Глядя пустыми глазами на серую, тусклую гладь, отливающую сининой, Олег машинально общипывал небольшую, с детский кулачок, корзиночку подсолнуха, неизвестно как попавшую ему в руки.

Отщипнет один солнечный лепесток и бросит. Отщипнет другой — и тоже бросит… Можно было подумать, что на холодном бесцветном песке у ног Олега кто-то нечаянно рассыпал апельсиновые дольки. Но Олег ничего не видел: ни этих легчайших лепестков, ни азартных стрижей, ни курчавого туманца, воровато жавшегося к противоположному берегу. Перед его глазами стоял разгневанным лешим старый Лукшин… Откуда Олегу было сейчас знать, что всякий раз, стоит ему лишь на минуту вспомнить нынешнее утро, утро его радужных, разбитых вдребезги надежд, как перед его взором непременно возникнет, точно живой, крепкий еще с виду, но такой беспомощный в своем горе старик…

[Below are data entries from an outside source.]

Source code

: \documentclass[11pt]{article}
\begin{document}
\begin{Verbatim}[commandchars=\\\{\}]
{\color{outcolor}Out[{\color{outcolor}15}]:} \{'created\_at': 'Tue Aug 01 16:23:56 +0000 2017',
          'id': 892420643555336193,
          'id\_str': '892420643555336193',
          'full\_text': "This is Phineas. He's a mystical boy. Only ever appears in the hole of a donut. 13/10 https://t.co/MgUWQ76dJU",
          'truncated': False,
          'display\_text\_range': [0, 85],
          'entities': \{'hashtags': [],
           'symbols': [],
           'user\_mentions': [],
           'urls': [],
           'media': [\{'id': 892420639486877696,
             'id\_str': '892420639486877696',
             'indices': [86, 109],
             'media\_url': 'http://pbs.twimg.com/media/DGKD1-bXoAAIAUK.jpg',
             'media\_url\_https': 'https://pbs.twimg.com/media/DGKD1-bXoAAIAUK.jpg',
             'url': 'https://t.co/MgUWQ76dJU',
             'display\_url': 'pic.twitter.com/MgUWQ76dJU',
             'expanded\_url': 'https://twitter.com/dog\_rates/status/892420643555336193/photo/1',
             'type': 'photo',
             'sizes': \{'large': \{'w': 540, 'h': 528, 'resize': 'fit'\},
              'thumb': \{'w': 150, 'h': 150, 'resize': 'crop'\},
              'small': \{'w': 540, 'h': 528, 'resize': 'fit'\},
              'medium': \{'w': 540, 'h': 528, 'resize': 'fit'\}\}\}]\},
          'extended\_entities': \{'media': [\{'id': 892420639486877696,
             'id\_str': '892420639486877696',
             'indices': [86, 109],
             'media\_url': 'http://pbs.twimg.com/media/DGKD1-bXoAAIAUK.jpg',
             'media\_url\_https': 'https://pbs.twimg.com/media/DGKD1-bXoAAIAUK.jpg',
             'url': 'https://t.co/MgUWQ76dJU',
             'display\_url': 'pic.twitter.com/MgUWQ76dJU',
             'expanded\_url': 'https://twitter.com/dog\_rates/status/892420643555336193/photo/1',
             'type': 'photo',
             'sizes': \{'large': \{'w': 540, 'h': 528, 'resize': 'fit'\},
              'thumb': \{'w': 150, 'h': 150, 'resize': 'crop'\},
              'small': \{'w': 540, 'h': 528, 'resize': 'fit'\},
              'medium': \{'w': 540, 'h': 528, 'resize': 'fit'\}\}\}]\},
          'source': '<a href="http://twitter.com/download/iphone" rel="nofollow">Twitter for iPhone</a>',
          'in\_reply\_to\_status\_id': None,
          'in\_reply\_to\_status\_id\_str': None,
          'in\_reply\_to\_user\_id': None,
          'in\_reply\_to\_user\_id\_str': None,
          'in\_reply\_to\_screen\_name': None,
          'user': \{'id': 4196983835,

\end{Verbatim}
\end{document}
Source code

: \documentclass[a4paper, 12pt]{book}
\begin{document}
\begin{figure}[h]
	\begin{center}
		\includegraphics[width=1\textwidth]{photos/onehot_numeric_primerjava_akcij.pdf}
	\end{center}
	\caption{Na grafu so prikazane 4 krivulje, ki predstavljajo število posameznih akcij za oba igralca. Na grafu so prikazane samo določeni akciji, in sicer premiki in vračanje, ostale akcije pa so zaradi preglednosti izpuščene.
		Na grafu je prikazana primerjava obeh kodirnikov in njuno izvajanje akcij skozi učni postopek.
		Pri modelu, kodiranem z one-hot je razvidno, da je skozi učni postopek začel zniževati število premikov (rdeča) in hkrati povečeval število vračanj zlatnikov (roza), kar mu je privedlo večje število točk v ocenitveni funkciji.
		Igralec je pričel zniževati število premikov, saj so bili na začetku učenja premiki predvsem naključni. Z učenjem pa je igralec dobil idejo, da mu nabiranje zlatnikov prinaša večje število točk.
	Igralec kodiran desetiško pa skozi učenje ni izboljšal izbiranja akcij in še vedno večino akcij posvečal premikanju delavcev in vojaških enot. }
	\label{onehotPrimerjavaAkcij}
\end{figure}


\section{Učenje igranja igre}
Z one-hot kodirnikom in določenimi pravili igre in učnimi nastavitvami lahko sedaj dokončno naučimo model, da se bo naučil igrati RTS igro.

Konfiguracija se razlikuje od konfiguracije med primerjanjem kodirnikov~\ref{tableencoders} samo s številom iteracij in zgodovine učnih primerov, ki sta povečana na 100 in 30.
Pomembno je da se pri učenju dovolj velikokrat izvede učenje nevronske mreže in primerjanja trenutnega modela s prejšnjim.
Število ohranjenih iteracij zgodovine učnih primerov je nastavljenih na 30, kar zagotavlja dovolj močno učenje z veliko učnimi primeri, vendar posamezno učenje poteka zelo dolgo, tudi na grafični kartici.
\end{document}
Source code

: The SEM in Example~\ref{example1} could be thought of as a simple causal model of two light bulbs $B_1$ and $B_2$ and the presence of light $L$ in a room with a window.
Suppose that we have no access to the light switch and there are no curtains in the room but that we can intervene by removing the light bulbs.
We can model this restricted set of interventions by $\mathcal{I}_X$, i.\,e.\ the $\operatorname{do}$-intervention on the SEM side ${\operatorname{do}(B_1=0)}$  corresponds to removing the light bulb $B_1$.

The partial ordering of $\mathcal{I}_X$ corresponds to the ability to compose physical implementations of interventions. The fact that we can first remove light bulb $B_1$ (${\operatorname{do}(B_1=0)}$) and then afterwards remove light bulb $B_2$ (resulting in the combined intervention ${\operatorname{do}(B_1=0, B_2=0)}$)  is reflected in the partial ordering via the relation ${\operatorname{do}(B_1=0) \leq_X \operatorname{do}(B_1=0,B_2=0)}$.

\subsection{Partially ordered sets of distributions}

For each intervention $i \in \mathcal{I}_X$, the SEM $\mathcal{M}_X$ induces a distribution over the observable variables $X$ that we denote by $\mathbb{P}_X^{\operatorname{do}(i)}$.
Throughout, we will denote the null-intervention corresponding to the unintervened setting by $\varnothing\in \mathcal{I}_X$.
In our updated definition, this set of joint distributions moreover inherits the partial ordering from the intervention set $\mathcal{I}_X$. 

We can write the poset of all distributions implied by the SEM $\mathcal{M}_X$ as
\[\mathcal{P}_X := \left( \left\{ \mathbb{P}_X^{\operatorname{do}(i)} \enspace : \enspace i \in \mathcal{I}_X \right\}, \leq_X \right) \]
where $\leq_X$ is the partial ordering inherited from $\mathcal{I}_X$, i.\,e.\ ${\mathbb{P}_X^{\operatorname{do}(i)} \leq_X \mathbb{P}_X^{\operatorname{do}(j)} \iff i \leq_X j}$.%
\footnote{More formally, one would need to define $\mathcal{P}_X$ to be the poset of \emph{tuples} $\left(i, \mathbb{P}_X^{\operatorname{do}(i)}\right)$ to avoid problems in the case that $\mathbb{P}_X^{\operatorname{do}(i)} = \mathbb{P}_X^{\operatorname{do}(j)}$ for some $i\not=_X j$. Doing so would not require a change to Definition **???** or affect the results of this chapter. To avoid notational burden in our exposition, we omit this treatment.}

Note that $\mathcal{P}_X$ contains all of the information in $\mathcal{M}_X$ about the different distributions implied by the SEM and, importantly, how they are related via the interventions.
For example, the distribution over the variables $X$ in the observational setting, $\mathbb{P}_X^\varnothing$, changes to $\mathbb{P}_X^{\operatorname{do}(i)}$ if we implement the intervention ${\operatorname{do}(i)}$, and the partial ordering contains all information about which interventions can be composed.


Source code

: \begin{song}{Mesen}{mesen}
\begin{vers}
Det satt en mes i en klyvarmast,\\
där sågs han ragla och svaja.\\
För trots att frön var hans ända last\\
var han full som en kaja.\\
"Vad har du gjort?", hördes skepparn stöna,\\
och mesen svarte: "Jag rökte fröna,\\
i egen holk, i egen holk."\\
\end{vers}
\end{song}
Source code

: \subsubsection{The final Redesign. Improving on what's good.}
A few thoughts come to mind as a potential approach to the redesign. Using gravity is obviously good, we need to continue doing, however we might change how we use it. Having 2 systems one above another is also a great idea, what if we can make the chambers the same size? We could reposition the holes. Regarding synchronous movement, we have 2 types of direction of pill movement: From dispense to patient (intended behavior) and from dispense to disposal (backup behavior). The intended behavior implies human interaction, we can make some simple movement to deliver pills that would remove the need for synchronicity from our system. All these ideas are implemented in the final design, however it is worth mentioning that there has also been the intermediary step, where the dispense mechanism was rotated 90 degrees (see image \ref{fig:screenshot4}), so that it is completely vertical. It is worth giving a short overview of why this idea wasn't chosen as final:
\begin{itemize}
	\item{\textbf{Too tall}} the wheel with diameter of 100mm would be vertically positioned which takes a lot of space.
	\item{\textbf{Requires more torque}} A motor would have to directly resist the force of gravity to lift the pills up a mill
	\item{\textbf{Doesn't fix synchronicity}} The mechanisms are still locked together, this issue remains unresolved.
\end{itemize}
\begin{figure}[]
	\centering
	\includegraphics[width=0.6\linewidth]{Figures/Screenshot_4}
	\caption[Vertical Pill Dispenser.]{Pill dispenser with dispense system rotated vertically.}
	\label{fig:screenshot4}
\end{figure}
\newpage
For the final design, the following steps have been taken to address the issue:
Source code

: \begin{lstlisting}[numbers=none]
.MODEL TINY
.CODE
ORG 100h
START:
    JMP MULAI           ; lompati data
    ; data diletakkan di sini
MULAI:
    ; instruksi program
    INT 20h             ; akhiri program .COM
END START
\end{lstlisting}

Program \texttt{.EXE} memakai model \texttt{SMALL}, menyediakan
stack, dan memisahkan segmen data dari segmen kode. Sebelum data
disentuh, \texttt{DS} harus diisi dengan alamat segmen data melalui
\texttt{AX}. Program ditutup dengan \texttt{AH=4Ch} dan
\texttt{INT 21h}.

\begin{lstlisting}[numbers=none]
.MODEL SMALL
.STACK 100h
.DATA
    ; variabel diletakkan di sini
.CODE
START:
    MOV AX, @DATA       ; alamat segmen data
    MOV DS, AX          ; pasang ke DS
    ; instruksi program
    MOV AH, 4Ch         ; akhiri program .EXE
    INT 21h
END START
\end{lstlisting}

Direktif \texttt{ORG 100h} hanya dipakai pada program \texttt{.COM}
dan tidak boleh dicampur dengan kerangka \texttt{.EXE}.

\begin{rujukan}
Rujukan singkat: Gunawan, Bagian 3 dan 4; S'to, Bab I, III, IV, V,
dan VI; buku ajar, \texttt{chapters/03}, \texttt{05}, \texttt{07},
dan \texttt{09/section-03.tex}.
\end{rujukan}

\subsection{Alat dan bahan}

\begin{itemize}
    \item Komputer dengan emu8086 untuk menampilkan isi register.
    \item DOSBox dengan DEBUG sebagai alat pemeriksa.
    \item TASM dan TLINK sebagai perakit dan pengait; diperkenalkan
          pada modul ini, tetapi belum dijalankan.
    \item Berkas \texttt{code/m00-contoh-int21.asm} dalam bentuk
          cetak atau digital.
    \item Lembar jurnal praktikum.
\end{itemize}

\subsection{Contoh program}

Верхом, по-над самой кручей, не спеша шагали девчонки. Одна из них, востроглазая, заметив сидевшего на лодке Олега, бойко запела:

Ой, подруга милая, Горело небо синее. Горело небо, таяло, Любовь страдать заставила.

И тотчас — едва она кончила — припевку подхватила другая:

Из-за лесу, из-за сосен Поддувало холодком. Не твою ли, милый, совесть, Относило ветерком?